结果谁也没想到,这出门在外,两个几十岁的人还能冷战。
“谁总跟他较劲儿!”蒋彦辞坚决没有承认这一点,义正言辞地修正这个话,“只有不对未来做出谨慎地思考,靠一时头脑发热来决定问题的人才喜欢跟人较劲。”
程以时无语地扯扯嘴角。
“也就是彦知哥脾气好。”她说。
蒋彦辞对这一点并不承认,“蒋彦知脾气才不好。”他只说了这么干巴巴的一句话,后面什么具体论证这句话的实例一个也举不出。
这个举不出实例并意味着蒋彦知就没脾气,而是蒋彦辞在想,他总不能举例小的时候,蒋彦知趁着他年龄小不会说话告状,偷吃糖果还推到他身上的事情吧。他知道,因为年龄的差距,像程以时对蒋彦知有这样的“温文尔雅”的认知误差很正常。

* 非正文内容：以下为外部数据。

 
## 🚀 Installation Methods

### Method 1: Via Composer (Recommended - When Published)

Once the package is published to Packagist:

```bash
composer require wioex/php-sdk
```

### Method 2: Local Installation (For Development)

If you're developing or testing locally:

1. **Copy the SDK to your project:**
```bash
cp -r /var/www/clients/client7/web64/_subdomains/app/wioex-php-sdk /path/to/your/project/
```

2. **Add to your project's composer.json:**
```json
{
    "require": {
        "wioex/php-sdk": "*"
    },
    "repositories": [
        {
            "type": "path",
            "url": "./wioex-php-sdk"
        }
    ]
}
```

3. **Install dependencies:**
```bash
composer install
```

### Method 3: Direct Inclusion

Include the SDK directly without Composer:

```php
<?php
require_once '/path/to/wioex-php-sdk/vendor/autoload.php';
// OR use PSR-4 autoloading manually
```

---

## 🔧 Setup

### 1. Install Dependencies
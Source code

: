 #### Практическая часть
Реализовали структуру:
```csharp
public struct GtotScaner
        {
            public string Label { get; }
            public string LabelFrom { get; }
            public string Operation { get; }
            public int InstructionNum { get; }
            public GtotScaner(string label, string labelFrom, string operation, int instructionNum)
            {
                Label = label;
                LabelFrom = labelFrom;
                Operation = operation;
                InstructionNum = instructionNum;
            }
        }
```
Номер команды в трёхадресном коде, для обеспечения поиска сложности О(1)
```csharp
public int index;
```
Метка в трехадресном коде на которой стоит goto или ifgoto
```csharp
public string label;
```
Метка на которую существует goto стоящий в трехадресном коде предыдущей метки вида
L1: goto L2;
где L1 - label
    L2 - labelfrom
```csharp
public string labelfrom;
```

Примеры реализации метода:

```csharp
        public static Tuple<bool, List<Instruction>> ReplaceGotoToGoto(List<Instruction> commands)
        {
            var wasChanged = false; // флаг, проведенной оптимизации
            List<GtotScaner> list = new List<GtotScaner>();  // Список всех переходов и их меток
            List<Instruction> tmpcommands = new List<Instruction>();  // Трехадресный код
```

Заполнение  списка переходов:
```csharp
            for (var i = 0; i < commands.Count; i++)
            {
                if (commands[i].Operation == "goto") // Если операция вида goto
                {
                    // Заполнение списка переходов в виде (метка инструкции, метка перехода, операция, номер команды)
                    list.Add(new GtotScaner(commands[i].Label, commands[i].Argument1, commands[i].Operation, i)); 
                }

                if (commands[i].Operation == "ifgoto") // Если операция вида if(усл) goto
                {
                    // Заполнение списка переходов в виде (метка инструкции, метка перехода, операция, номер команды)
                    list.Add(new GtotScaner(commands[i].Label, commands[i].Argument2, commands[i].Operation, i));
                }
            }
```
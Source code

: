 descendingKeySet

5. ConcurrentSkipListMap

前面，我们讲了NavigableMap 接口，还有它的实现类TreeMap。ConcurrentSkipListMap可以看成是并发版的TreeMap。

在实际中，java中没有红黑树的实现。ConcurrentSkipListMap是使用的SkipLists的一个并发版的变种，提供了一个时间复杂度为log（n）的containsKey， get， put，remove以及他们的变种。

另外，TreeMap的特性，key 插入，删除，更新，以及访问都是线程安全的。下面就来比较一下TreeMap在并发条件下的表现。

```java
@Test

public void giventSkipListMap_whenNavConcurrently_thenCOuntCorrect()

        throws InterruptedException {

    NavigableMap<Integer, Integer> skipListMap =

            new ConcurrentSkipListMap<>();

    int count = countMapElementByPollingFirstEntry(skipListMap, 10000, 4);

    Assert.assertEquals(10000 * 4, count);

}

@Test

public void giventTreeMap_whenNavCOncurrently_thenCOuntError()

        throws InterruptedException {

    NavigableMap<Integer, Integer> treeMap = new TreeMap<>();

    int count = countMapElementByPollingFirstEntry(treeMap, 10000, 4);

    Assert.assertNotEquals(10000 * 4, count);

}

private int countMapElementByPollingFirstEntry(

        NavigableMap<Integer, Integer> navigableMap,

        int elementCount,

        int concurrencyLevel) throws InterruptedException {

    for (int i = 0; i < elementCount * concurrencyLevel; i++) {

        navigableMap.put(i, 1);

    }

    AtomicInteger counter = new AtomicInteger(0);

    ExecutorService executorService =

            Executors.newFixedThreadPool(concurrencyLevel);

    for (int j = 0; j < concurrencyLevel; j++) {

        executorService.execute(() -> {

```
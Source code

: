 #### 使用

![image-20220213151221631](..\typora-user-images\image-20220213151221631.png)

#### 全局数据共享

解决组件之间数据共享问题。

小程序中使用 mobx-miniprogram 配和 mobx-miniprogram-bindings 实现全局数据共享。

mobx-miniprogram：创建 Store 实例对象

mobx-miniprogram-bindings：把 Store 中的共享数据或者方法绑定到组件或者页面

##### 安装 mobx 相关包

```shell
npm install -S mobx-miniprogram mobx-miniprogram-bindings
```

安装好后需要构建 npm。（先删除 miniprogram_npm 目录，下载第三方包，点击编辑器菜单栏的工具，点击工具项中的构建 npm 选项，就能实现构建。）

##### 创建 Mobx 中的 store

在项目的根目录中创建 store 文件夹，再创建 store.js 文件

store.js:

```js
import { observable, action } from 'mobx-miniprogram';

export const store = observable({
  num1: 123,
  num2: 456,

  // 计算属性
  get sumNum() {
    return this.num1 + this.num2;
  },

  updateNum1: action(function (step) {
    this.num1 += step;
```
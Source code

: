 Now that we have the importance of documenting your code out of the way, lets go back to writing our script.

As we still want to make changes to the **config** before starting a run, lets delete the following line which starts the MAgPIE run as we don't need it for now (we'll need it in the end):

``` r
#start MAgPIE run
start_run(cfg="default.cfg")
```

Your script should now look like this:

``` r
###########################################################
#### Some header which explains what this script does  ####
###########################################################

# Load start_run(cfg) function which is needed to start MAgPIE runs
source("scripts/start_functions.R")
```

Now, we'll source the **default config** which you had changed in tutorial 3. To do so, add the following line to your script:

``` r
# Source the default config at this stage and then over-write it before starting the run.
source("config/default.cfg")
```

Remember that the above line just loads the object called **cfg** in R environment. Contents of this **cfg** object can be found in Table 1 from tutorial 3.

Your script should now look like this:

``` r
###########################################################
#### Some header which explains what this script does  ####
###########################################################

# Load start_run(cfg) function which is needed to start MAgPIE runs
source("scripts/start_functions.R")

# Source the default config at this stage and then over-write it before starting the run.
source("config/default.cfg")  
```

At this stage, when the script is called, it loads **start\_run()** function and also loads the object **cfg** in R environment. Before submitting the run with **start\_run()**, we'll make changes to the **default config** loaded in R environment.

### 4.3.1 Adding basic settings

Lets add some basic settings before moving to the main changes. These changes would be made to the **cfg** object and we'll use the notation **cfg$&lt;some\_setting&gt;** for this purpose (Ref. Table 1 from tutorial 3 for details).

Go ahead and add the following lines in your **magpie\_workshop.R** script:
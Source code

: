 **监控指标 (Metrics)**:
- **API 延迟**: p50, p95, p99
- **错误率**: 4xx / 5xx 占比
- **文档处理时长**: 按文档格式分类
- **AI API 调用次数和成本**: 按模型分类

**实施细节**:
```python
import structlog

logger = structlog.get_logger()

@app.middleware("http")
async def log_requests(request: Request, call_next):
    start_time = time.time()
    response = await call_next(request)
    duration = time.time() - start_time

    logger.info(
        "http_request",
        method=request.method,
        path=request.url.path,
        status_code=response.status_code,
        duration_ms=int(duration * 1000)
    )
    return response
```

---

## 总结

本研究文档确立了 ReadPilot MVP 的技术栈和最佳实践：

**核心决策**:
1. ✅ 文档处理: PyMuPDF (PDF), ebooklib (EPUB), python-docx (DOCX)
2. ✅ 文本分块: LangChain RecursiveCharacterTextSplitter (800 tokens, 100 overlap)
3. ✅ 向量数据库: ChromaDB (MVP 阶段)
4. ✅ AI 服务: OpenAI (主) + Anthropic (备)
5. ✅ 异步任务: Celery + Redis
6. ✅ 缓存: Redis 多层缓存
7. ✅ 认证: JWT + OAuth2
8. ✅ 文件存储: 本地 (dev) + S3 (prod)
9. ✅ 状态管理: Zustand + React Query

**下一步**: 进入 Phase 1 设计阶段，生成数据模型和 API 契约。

所以,鉴于是这样的情况,他只能干巴巴地说一句“不是”。
“你可别提你小时候偷吃糖,然后彦知哥替你顶罪这事啊!”程以时也不愧是了解他的人,也不愧是孟鸳的好“闺女”,对这种陈年旧事也有所了解,“妈妈说过这个事,当时你人是小,可她回来看见了,那糖就塞在你嘴里,你还说了很好吃。”这句话的深层次的意思就是说这件事确有其事,别想着推脱。
蒋彦辞:“……”
讲道理,谁小的时候,嘴巴里塞个糖不高兴。而且别说是糖,就他小时候还不会说话的时候,给他嘴巴里塞一块木头,估计他也会傻乐呵。
所以,他现在是无话可说。
“你要是对彦知哥的决定有意见,你就直接跟他说,说你不希望他放弃梦想,不希望他离开军营。”程以时拿着电话,站着斜靠在沙发上,这个姿势稍微有些累,她调整了一些姿势,把重心往下放了放后说,“你明明关心彦知哥,但是大哥来的这几天,你脸不是脸,鼻子不是鼻子的,一个好脸色都没给,换我早跟你打一架了。就只冲这一点,我跟你说,彦知哥的脾气就够好了。”
“我没关心。”蒋彦辞嘴硬不承认。
程以时就当没听见他这句话,继续跟他掰扯这个问题。
之前有好几次,她都像提这件事跟他聊聊,不是没时间就是时机不好,现在通过这个电话聊,也算是个不错的机会。
她继续说:“而且,蒋彦辞你要想想为什么大哥会做出这样的决定?”
“为了小磊也好,为了其他人也罢。”程以时自顾自地分析着,跟他剖析这件事情背后的事情,“归根结底不过是大哥觉得之前一直在军营忙部队的事情,忽略了家庭,忽略了…很多人,他现在看到这一点才想要改变的。”
“而且举个例子,我说是假如。”程以时重点地强调了一下这个前提,心稍微虚了一些,继续跟他分析情况,“假如你一直没转业,我跟你也没什么情感……”
“程以时。”蒋彦辞皱眉,沉声叫了一声她的名字,把电话换了一边。
“刚才说了是假设的情况了。”程以时被他这么一喊,肩膀抖了一下,心虚地辩解一句,然后迅速试图回归之前的话题,“然后,咱们感情破裂了,离婚了,就剩一个孤苦伶仃的蒋行舟在,在那种情况下,你会做怎样的选择?”
对面沉默许多。
“我…会好好照顾舟舟。”蒋彦辞说。
程以时笑,“所以,这件事情最后会如何决定在于大哥跟小磊之间,而不在你的态度上面。”说完这个,她还开玩笑地补了一句,“你们两个再冷战,小火炉空调都不用开了。”
两个大冰块坐镇,哪里还需要冷气?!
蒋彦辞再想得复杂,听到这句话也不由得笑笑。
这通电话最后打了将近半个小时。电话是这个小县城杂货店的,通话是按照分钟收费的,价格不菲。
趁着老板算电话费的时候,蒋彦辞抬起胳膊,甩了甩有些麻的手臂。